EXERCISE INPUTS Block Start

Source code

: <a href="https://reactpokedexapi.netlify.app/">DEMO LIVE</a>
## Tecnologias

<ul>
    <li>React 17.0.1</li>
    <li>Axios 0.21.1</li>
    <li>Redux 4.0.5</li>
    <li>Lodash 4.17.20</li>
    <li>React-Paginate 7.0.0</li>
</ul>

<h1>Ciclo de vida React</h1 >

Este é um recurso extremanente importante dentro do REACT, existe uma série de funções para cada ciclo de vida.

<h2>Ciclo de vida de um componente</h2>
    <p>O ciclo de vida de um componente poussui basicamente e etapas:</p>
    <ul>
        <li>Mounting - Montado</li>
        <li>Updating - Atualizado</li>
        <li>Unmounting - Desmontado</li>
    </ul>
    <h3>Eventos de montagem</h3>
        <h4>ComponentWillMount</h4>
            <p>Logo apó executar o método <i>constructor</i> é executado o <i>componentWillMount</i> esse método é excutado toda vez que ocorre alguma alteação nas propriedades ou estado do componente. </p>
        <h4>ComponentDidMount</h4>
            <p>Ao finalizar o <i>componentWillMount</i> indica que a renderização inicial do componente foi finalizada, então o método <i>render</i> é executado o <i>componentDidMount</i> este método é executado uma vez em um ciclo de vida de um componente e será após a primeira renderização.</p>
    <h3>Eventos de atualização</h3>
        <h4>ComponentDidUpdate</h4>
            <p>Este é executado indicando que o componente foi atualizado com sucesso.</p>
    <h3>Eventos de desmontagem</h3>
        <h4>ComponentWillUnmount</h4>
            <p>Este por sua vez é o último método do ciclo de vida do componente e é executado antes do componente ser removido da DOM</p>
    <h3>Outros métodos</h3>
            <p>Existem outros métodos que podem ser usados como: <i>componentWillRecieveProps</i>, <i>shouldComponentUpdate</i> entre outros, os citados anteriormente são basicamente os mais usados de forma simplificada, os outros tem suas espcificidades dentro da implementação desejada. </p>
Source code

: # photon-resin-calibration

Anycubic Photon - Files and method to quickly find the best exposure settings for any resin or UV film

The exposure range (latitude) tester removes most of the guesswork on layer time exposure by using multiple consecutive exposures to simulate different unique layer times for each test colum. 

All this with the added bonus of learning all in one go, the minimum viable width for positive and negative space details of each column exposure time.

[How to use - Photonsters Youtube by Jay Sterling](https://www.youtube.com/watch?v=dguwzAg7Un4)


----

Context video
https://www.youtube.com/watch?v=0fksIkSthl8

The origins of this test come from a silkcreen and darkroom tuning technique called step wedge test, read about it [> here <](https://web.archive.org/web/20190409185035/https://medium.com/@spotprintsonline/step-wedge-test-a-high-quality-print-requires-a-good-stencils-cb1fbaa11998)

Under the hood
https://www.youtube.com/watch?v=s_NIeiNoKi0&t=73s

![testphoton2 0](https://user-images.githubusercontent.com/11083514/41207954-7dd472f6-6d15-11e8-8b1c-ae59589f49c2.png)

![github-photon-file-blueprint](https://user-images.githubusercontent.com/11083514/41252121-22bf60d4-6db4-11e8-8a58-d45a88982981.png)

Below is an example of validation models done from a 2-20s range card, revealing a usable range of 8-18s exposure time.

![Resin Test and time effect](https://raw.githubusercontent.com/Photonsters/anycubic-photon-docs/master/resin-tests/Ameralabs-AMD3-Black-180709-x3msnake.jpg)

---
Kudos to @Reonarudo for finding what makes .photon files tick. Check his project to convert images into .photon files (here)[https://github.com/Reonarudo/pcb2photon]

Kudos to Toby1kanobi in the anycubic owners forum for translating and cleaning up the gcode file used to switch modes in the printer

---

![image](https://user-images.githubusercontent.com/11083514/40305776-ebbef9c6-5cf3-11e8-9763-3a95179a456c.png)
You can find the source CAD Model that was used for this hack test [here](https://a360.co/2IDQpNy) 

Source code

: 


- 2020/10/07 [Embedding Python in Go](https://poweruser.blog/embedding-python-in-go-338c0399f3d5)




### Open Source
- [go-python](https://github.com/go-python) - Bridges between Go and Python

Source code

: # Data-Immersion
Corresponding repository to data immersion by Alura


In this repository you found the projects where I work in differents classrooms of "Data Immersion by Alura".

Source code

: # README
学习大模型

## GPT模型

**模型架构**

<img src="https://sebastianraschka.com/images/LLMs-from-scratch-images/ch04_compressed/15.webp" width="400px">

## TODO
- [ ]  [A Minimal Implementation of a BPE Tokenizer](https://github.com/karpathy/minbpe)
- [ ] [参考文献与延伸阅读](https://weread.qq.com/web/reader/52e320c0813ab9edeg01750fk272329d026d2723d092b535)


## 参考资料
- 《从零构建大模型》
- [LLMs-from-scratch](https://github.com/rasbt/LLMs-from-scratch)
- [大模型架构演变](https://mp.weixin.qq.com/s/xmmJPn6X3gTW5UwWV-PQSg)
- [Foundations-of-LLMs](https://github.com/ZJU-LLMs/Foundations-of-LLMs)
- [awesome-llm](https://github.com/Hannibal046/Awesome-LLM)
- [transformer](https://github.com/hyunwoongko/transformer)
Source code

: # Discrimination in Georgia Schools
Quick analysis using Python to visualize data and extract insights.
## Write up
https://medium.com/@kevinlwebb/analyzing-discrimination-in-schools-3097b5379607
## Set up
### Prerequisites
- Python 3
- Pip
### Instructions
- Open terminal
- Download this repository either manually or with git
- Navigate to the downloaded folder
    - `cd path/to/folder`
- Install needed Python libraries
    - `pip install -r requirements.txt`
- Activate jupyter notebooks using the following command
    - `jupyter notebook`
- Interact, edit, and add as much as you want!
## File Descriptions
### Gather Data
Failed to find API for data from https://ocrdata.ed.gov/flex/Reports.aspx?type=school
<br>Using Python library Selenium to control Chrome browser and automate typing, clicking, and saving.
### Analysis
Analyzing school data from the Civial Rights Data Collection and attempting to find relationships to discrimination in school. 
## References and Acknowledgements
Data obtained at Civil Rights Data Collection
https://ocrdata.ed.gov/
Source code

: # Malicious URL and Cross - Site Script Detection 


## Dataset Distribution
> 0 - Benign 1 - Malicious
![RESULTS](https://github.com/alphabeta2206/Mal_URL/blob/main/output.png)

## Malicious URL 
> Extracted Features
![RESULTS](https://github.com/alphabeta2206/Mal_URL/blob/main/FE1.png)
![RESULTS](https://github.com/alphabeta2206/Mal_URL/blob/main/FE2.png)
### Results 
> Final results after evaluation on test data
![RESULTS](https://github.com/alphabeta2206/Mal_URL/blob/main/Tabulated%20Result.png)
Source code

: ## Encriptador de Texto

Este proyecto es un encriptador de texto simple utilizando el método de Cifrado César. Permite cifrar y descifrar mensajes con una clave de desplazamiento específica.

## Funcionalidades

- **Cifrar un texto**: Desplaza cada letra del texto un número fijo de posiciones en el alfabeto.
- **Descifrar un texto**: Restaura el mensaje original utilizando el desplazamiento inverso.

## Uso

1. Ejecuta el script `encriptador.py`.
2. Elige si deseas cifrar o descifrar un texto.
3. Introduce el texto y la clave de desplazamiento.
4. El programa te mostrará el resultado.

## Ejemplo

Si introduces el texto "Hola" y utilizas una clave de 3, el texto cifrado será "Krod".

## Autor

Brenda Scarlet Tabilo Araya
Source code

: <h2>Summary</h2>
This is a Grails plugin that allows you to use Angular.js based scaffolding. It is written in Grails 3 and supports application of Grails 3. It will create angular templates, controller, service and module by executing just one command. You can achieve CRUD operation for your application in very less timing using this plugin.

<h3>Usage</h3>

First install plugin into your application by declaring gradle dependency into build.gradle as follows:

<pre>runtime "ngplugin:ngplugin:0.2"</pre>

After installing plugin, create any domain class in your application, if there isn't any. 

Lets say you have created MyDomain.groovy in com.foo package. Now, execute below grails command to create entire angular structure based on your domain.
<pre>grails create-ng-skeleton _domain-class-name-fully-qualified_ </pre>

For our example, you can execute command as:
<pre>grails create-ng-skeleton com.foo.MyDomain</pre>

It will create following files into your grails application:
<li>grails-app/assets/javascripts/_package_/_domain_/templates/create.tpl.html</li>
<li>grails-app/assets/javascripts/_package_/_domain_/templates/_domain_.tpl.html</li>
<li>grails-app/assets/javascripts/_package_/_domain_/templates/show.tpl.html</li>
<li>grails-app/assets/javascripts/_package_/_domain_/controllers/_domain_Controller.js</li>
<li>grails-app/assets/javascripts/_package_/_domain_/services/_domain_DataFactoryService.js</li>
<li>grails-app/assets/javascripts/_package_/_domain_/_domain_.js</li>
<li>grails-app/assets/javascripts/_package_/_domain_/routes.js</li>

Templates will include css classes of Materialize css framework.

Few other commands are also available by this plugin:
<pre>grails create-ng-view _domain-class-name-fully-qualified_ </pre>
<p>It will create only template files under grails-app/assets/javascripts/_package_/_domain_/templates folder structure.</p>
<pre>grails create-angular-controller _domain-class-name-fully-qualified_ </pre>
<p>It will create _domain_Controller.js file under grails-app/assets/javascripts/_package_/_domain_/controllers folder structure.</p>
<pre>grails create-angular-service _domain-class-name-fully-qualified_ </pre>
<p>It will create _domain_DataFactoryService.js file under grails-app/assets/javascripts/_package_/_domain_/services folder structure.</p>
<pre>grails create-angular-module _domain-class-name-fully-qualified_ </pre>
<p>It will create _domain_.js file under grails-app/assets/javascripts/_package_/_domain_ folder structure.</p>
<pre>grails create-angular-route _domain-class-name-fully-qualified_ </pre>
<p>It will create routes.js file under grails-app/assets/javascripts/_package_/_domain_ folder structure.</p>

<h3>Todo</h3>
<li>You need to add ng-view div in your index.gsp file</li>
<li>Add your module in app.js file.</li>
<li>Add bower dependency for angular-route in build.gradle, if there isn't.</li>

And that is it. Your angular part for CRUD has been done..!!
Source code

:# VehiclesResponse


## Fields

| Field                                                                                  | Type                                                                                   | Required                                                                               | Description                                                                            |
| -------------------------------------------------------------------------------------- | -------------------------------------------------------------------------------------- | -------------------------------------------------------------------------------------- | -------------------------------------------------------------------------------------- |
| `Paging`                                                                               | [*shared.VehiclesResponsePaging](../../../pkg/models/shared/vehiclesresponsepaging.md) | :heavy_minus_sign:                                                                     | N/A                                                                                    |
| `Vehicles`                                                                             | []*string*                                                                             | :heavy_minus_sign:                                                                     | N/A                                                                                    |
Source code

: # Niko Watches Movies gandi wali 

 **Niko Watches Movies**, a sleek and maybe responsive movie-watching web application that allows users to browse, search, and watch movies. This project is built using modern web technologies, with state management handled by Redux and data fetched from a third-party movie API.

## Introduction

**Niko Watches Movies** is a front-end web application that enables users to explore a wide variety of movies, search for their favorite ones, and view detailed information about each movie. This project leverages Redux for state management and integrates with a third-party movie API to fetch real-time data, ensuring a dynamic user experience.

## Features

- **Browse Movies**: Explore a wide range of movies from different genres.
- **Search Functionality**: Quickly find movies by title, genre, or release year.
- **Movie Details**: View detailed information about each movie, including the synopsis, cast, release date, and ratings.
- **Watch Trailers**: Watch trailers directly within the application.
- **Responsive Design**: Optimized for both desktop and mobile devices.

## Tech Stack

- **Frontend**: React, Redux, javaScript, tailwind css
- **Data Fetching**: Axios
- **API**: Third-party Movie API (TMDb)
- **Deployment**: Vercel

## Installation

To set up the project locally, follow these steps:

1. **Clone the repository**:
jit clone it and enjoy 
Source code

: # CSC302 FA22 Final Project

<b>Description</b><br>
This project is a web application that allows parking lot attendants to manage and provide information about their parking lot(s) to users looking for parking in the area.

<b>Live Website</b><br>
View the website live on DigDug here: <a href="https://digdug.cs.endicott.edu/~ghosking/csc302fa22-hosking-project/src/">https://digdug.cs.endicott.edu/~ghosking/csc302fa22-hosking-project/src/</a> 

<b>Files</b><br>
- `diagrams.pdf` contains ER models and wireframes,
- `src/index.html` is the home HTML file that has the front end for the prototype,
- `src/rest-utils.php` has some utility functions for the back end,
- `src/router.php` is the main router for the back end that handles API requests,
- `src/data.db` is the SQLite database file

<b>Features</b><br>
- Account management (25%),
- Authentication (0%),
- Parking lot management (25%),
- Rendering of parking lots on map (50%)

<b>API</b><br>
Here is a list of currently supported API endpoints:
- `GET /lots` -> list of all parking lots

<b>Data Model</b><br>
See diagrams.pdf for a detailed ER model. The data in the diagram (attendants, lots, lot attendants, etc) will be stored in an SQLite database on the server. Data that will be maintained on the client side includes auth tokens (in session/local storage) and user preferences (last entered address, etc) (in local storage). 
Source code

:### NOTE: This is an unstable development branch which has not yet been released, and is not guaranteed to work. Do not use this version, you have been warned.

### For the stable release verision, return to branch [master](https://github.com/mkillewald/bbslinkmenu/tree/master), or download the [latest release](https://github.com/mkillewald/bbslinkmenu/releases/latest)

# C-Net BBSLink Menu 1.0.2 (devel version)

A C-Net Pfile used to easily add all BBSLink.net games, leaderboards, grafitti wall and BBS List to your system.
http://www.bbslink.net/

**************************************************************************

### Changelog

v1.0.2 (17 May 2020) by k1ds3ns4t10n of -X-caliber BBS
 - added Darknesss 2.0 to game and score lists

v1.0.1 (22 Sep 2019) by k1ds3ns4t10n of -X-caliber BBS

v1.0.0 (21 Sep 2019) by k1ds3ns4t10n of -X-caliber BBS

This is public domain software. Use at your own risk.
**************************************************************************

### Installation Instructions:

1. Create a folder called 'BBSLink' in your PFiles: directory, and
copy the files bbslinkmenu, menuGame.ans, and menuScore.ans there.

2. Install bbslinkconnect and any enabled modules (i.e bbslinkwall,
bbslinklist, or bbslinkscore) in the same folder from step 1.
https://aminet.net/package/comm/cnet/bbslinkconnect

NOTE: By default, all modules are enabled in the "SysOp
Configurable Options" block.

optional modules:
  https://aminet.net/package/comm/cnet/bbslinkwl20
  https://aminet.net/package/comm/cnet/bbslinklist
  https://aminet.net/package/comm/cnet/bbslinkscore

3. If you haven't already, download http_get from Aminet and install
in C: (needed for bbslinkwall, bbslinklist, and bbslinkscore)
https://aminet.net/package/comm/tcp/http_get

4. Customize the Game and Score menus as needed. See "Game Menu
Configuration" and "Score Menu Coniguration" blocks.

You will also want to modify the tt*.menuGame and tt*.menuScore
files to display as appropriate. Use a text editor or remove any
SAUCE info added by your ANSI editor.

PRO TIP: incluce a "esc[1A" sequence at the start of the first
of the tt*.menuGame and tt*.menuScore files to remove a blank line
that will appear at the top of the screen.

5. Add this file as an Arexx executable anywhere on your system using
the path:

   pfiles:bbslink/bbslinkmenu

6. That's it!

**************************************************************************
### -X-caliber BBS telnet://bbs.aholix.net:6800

EXERCISE INPUTS Block End

■ WORK INSTRUCTION
In your answer, include only the lines above starting at the line that holds "Failed to find" and ending at the line that holds "### Analysis", copied exactly.

■ ANSWER TO THIS TASK
Failed to find API for data from https://ocrdata.ed.gov/flex/Reports.aspx?type=school
<br>Using Python library Selenium to control Chrome browser and automate typing, clicking, and saving.
### Analysis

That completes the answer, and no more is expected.